It is impossible to compare the value or potential purchasing power of the future dollar to today's dollar; they exist in different times and have different values. Present value (PV) considers the future value of an investment expressed in today's value. This allows a company to see if the investment's initial cost is more or less than the future return. For example, a bank might consider the present value of giving a customer a loan before extending funds to ensure that the risk and the interest earned are worth the initial outlay of cash.
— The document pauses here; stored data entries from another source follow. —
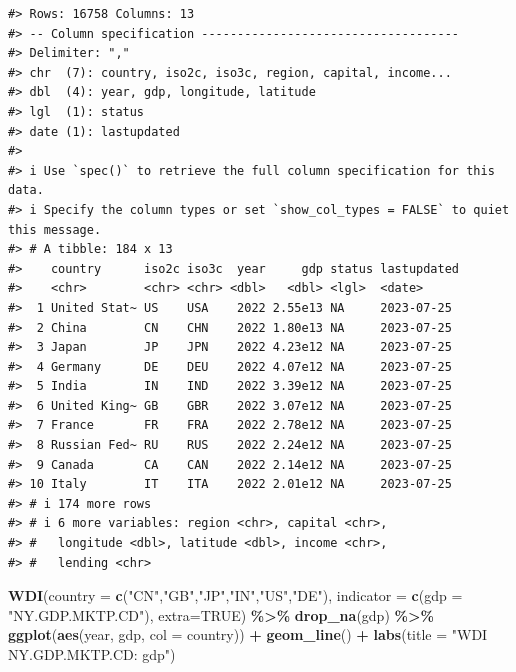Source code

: \documentclass[
  xelatex, ja=standard]{bxjsbook}
\newenvironment{Shaded}{\begin{snugshade}}{\end{snugshade}}
\newcommand{\AttributeTok}[1]{\textcolor[rgb]{0.13,0.29,0.53}{#1}}
\newcommand{\ConstantTok}[1]{\textcolor[rgb]{0.56,0.35,0.01}{#1}}
\newcommand{\FunctionTok}[1]{\textcolor[rgb]{0.13,0.29,0.53}{\textbf{#1}}}
\newcommand{\NormalTok}[1]{#1}
\newcommand{\SpecialCharTok}[1]{\textcolor[rgb]{0.81,0.36,0.00}{\textbf{#1}}}
\newcommand{\StringTok}[1]{\textcolor[rgb]{0.31,0.60,0.02}{#1}}
\theoremstyle{definition}
\theoremstyle{definition}
\theoremstyle{definition}
\theoremstyle{definition}
\theoremstyle{remark}
\begin{document}
\begin{verbatim}
#> Rows: 16758 Columns: 13
#> -- Column specification ------------------------------------
#> Delimiter: ","
#> chr  (7): country, iso2c, iso3c, region, capital, income...
#> dbl  (4): year, gdp, longitude, latitude
#> lgl  (1): status
#> date (1): lastupdated
#> 
#> i Use `spec()` to retrieve the full column specification for this data.
#> i Specify the column types or set `show_col_types = FALSE` to quiet this message.
#> # A tibble: 184 x 13
#>    country      iso2c iso3c  year     gdp status lastupdated
#>    <chr>        <chr> <chr> <dbl>   <dbl> <lgl>  <date>     
#>  1 United Stat~ US    USA    2022 2.55e13 NA     2023-07-25 
#>  2 China        CN    CHN    2022 1.80e13 NA     2023-07-25 
#>  3 Japan        JP    JPN    2022 4.23e12 NA     2023-07-25 
#>  4 Germany      DE    DEU    2022 4.07e12 NA     2023-07-25 
#>  5 India        IN    IND    2022 3.39e12 NA     2023-07-25 
#>  6 United King~ GB    GBR    2022 3.07e12 NA     2023-07-25 
#>  7 France       FR    FRA    2022 2.78e12 NA     2023-07-25 
#>  8 Russian Fed~ RU    RUS    2022 2.24e12 NA     2023-07-25 
#>  9 Canada       CA    CAN    2022 2.14e12 NA     2023-07-25 
#> 10 Italy        IT    ITA    2022 2.01e12 NA     2023-07-25 
#> # i 174 more rows
#> # i 6 more variables: region <chr>, capital <chr>,
#> #   longitude <dbl>, latitude <dbl>, income <chr>,
#> #   lending <chr>
\end{verbatim}

\begin{Shaded}
\begin{Highlighting}[]
\FunctionTok{WDI}\NormalTok{(}\AttributeTok{country =} \FunctionTok{c}\NormalTok{(}\StringTok{"CN"}\NormalTok{,}\StringTok{"GB"}\NormalTok{,}\StringTok{"JP"}\NormalTok{,}\StringTok{"IN"}\NormalTok{,}\StringTok{"US"}\NormalTok{,}\StringTok{"DE"}\NormalTok{), }\AttributeTok{indicator =} \FunctionTok{c}\NormalTok{(}\AttributeTok{gdp =} \StringTok{"NY.GDP.MKTP.CD"}\NormalTok{), }\AttributeTok{extra=}\ConstantTok{TRUE}\NormalTok{) }\SpecialCharTok{\%\textgreater{}\%} \FunctionTok{drop\_na}\NormalTok{(gdp) }\SpecialCharTok{\%\textgreater{}\%} 
  \FunctionTok{ggplot}\NormalTok{(}\FunctionTok{aes}\NormalTok{(year, gdp, }\AttributeTok{col =}\NormalTok{ country)) }\SpecialCharTok{+} \FunctionTok{geom\_line}\NormalTok{() }\SpecialCharTok{+}
  \FunctionTok{labs}\NormalTok{(}\AttributeTok{title =} \StringTok{"WDI NY.GDP.MKTP.CD: gdp"}\NormalTok{)}
\end{Highlighting}
\end{Shaded}
\end{document}
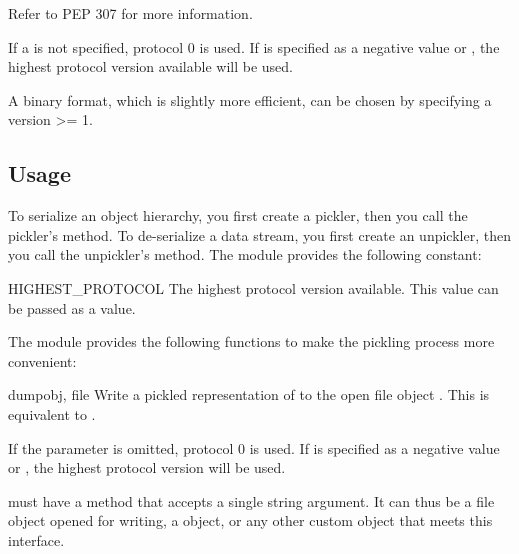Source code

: Refer to PEP 307 for more information.

If a  is not specified, protocol 0 is used.
If  is specified as a negative value
or ,
the highest protocol version available will be used.


A binary format, which is slightly more efficient, can be chosen by
specifying a  version >= 1.

\subsection{Usage}

To serialize an object hierarchy, you first create a pickler, then you
call the pickler's  method.  To de-serialize a data
stream, you first create an unpickler, then you call the unpickler's
 method.  The  module provides the
following constant:

\begin{datadesc}{HIGHEST_PROTOCOL}
The highest protocol version available.  This value can be passed
as a  value.
\end{datadesc}


The  module provides the
following functions to make the pickling process more convenient:

\begin{funcdesc}{dump}{obj, file}
Write a pickled representation of  to the open file object
.  This is equivalent to
.

If the  parameter is omitted, protocol 0 is used.
If  is specified as a negative value
or ,
the highest protocol version will be used.


 must have a  method that accepts a single
string argument.  It can thus be a file object opened for writing, a
 object, or any other custom
object that meets this interface.
\end{funcdesc}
Similar to the Future Value tables, the columns show interest rates (i) and the rows show periods (n) in the Present Value tables. Periods represent how often interest is compounded (paid); that is, periods could represent days, weeks, months, quarters, years, or any interest time period. For our examples and assessments, the period (n) will almost always be in years. The intersection of the expected payout years (n) and the interest rate (i) is a number called a present value factor. The present value factor is multiplied by the initial investment cost to produce the present value of the expected cash flows (or investment return).
Present Value = Present Value Factor × Initial Investment Cost |
When referring to present value, the lump sum return occurs at the end of a period. A business must determine if this delayed repayment, with interest, is worth the same as, more than, or less than the initial investment cost. If the deferred payment is more than the initial investment, the company would consider an investment.
To calculate the present value of a lump sum, we should use the Present Value of $1 table. For example, you are interested in saving money for college and want to calculate how much you would need put in the bank today to return a sum of $40,000 in 10 years. The bank returns an interest rate of 3% per year during these 10 years. Looking at the PV table, n = 10 years and i = 3% returns a present value factor of 0.744. Multiplying this factor by the return amount of $40,000 produces $29,760. This means you would need to put in the bank now approximately $29,760 to have $40,000 in 10 years.
As discussed previously, annuities are a series of equal payments made over time, and ordinary annuities pay the equal installment at the end of each payment period within the series. This can help a business understand how their periodic returns translate into today's value.
For example, assume that Sam needs to borrow money for college and anticipates that she will be able to repay the loan in $1,200 annual payments for each of 5 years. If the lender charges 5% per year for similar loans, how much cash would the bank be willing to lend Sam today? In this case, she would use the Present Value of an Ordinary Annuity table in Appendix B, where n = 5 and i = 5%. This yields a present value factor of 4.329. The current value of the cash flow each period is calculated as 4.329 × $1,200 = $5,194.80. Therefore, Sam could borrow $5,194.80 now given the repayment parameters.
Determine the present value for each of the following situations. Use the present value tables provided in Appendix B when needed, and round answers to the nearest cent where required.
You are saving for college and you want to return a sum of $100,000 in 12 years. The bank returns an interest rate of 5% after these 12 years.
You need to borrow money for college and can afford a yearly payment to the lending institution of $1,000 per year for the next 8 years. The interest rate charged by the lending institution is 3% per year.
Solution
a. Use PV of $1 table. Present value factor where n = 12 and i = 5 is 0.557. 0.557 × $100,000 = $55,700. b. Use PV of an ordinary annuity table. Present value factor where n = 8 and i = 3 is 7.020. 7.020 × $1,000 = $7,020.